CamB wrote:
Lightroom is absolutely capable of high-quality photo finishing. Some of my photos see Photoshop for specific needs but most don't. This struck me as a very odd comment, one I have never seen on UHH before.
...Cam
I've said and written that many times on this and other forums and elsewhere, as have other people....
LR is a powerful cataloging, organization, archive management tool with rather weak and limited image editing capabilities.
PS is a very powerful image editing and optimization tool, with rather weak cataloging, organization and archive management capabilities.
I've used PS since version 4 (around 1995) and LR since the first version (roughly ten years).
On Tuesday evening I finished using LR to sort and edit 1500 images that I took last Sunday, making low resolution "proof" quality RAW conversions from roughly 500 of the images I felt were the best and uploading those into nine online galleries for clients to view.

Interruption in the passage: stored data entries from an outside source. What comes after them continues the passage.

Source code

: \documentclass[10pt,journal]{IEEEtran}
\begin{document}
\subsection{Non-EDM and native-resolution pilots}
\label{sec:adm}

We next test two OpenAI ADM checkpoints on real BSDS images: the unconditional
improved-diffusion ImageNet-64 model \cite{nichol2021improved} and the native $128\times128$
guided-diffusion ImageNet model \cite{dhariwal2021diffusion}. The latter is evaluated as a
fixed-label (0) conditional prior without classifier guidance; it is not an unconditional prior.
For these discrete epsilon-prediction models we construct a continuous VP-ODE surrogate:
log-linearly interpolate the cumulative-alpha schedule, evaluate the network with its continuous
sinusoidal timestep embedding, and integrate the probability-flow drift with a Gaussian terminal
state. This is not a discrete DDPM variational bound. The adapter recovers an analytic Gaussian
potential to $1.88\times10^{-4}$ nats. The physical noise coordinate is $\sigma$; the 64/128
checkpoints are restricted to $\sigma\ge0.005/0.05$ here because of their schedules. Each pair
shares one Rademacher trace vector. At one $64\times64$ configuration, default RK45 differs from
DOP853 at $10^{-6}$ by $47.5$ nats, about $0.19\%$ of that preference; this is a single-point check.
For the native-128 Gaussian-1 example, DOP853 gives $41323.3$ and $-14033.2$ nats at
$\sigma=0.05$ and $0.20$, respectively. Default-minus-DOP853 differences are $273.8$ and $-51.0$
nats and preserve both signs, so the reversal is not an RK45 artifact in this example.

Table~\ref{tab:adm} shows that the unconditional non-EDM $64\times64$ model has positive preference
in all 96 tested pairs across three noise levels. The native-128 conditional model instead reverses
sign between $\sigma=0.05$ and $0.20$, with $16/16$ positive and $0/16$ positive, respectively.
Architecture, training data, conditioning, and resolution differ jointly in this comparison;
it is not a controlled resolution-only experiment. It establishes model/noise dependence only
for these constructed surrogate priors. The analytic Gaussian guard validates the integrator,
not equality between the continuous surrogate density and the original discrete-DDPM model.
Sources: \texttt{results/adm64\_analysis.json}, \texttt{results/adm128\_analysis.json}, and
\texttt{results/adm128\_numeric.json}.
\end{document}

When the orders for finished prints come in, I'll go back to LR to help me locate the image, tweak it a little there if needed (such as changing the crop).... THEN I
always pass the image off to Photoshop for finishing (it's a single click to do so, in LR). I have never been able to fully finish an image in LR to anywhere near the level that's possible with PS. No one can.
To some folks, LR's powerful volume image handling and limited image editing and optimization capabilities are adequate for their purposes. The results are sufficient for however they plan to use their images. But LR's brushes and filters are crude and coarse by comparison to PS's, and much of LR's adjustment capabilities effect the entire image (i.e."global"). It cannot do highly selective edits, layers & masks, precise color replacement (great to fix chromatic aberration), selective blurring or sharpening, doesn't offer a number of alternate methods of sharpening, and simply cannot do many other things that PS can. PS is able to work as precisely as individual pixel editing. LR cannot even come close to that.
A lot of folks who "only use LR" probably just don't know what they're missing, what's possible with PS and how much more fully finished their images might be. But, they not may want or need it.... and that's their choice.
Other people who only work with a small number of images one at a time and/or use some other means of archiving and cataloging might get by with PS alone. Before LR was available, I did that and it was a much slower process. PS is not good at handling large volumes of images quickly and efficiently. It's primarily a "one image at a time" editor. Where I spend a few seconds per image tweaking things a bit in LR, in orderto work through 100 or 200 images an hour, I often spend many minutes, sometimes even one or more hours working to fully finish an individual image in PS.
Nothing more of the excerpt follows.